Trail of Tears (1995) starring Katey Sagal, Pam Dawber, William Russ, Jeffrey Nordling, Eileen Brennan, Miko Hughes directed by Donald Wrye Movie Review

Trail of Tears (1995)   3/53/53/53/53/5


Katey Sagal in Trail of Tears (1995)

In Search of their Children

I hate doing this because "Trail of Tears" is based upon a true story but the way the movie plays feels like someone had tried to turn that true story into entertainment and it doesn't quite work. Now that wouldn't be so terrible if we weren't for the fact we are talking about two mothers whose ex husbands kidnapped their children as then end result whilst trying to highlight the emotional difficulty seems to play it for laughs, focussing on the women being total opposites. It ends up diluting the power of the story and ends up often coming across as corny as it tries to have fun with the positive Cheryl and the down to earth, pessimistic Annie.
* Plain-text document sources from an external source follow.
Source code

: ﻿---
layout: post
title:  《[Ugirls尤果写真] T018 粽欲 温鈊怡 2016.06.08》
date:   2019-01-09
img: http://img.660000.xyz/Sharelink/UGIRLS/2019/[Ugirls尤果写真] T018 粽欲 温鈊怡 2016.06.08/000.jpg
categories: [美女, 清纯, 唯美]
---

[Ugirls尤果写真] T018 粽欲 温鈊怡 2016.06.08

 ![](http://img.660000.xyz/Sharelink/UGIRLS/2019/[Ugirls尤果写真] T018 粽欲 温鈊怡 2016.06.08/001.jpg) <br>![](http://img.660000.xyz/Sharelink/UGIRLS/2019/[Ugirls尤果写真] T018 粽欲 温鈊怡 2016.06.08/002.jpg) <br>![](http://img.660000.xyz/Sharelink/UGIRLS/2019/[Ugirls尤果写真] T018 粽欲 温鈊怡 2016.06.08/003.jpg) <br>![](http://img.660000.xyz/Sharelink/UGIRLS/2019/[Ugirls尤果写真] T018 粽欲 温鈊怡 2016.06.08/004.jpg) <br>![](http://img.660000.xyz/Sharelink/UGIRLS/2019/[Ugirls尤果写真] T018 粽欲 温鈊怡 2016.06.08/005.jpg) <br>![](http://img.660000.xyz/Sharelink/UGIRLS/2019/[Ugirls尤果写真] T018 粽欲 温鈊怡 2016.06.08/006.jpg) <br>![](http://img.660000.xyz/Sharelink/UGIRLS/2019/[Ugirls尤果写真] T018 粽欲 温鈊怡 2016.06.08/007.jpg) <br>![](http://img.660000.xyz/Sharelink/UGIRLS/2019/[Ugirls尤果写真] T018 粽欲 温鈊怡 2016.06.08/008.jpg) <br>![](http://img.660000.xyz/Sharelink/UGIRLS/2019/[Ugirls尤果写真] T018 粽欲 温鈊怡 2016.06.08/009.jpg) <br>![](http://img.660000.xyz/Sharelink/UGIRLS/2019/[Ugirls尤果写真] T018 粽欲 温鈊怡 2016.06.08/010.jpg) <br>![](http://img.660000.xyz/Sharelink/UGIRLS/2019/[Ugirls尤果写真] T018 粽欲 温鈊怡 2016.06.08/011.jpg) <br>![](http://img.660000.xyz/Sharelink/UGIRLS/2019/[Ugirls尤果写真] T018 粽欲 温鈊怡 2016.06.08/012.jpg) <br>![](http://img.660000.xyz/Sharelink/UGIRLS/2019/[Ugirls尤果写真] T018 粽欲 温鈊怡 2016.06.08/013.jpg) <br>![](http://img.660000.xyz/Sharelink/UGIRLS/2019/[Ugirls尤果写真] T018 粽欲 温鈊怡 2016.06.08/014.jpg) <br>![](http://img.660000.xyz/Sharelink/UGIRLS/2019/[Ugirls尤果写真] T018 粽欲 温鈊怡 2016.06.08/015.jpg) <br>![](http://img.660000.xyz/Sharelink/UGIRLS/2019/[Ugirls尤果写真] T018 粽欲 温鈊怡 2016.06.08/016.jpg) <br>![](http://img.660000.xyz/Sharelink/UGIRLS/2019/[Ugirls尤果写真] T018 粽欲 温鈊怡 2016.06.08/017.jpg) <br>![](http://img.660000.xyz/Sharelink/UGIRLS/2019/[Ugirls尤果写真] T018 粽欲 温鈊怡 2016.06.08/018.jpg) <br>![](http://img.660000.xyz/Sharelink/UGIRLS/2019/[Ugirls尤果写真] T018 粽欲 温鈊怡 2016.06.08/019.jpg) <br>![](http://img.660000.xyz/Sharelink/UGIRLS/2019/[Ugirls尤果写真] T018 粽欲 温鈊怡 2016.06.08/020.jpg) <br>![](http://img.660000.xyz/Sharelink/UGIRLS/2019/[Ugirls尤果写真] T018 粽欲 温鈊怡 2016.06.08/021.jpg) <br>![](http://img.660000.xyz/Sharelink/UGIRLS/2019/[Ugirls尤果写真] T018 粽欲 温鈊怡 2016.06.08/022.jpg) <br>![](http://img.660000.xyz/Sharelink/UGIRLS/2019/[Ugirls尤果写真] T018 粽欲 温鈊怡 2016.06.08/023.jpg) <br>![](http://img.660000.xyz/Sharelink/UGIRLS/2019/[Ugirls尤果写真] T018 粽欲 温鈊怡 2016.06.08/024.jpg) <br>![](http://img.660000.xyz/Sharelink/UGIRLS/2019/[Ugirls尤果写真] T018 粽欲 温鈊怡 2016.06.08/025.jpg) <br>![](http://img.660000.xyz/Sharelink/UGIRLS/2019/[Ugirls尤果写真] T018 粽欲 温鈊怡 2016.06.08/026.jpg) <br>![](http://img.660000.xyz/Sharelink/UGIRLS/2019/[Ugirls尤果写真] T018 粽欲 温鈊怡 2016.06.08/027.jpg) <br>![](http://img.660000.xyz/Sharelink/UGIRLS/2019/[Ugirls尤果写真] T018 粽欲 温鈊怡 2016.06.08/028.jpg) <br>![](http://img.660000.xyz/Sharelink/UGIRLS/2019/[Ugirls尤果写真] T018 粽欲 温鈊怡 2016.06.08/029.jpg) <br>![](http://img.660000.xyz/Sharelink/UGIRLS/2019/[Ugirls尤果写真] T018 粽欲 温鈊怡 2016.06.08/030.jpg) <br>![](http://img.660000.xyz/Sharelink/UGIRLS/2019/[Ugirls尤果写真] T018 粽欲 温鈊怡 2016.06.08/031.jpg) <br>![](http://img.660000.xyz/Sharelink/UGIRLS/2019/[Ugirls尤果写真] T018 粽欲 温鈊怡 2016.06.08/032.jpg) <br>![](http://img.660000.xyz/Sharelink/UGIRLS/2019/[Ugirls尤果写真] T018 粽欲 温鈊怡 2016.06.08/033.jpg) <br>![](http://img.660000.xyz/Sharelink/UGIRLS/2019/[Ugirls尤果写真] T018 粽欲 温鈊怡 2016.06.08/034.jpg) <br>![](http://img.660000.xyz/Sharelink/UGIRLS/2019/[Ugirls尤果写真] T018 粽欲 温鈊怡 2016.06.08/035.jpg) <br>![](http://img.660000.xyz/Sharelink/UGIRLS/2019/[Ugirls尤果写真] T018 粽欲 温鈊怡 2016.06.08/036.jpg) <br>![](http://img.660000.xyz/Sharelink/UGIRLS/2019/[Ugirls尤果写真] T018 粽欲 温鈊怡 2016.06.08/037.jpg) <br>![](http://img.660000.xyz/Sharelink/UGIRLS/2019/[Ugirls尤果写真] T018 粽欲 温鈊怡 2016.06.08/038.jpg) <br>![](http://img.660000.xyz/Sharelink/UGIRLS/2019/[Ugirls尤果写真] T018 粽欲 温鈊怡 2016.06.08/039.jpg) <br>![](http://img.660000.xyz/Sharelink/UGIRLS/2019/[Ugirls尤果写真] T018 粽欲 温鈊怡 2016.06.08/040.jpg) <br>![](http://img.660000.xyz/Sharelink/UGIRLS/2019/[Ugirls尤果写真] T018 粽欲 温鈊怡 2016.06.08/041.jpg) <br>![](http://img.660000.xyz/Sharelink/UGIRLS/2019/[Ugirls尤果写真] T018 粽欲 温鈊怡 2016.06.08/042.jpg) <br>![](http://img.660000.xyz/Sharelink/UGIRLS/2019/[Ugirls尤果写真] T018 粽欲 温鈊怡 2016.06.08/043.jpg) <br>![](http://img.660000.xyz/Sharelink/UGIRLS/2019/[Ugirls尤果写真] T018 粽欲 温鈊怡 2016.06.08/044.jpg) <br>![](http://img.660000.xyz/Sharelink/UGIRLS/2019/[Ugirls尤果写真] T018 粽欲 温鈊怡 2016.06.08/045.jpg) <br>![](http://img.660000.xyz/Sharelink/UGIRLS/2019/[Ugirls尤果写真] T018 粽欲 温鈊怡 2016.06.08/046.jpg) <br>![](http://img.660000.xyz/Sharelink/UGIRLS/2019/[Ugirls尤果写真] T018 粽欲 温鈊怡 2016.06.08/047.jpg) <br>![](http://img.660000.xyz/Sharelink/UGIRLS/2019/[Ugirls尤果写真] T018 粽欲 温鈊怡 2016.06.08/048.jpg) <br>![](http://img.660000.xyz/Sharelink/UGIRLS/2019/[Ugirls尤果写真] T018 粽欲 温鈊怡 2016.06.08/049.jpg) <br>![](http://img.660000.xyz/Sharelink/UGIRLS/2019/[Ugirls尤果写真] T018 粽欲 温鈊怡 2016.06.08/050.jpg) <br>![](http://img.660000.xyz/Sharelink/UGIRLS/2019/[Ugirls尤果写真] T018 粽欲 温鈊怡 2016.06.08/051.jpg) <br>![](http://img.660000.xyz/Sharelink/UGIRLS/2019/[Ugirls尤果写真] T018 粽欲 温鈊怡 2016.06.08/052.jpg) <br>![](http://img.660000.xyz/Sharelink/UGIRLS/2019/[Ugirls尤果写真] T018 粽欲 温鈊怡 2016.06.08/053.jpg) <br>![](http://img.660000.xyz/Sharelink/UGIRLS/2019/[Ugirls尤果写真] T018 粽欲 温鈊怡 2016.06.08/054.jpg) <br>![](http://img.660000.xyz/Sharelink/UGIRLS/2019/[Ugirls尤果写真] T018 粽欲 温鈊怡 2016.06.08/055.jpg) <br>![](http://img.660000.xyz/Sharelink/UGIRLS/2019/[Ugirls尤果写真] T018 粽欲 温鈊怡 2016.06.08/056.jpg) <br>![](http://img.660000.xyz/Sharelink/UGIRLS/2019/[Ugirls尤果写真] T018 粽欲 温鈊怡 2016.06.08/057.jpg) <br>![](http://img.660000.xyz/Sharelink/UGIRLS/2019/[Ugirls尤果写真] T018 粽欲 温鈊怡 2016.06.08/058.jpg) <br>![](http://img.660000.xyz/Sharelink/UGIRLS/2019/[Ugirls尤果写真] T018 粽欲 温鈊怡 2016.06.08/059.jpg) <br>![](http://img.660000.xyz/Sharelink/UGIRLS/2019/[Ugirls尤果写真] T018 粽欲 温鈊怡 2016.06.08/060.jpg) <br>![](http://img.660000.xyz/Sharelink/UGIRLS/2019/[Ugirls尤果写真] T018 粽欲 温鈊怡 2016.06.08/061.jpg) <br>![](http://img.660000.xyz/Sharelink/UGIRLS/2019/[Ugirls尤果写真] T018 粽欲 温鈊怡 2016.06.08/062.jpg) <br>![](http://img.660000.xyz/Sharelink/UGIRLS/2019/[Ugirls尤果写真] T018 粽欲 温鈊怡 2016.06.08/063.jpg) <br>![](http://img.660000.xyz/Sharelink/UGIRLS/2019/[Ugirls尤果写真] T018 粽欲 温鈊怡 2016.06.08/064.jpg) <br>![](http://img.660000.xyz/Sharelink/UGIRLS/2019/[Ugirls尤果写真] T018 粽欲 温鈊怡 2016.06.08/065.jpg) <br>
For Annie (Katey Sagal - Three Wise Guys) life is tough, she works all hours as a card dealer in a Reno casino and has to leave her children with her mum. To make matters worse her ex husband David (William Russ) is putting pressure on her over the children and one day decides to run off with them. In Lincoln, Nebraska lives Cheryl (Pam Dawber) who finds herself dealing with the same problem when her ex-husband Michael (Jeffrey Nordling) decides to run off with their children. 6 months later Cheryl calls Annie having found her name from the missing children's network and despite being chalk n cheese hit the road together in search of their children.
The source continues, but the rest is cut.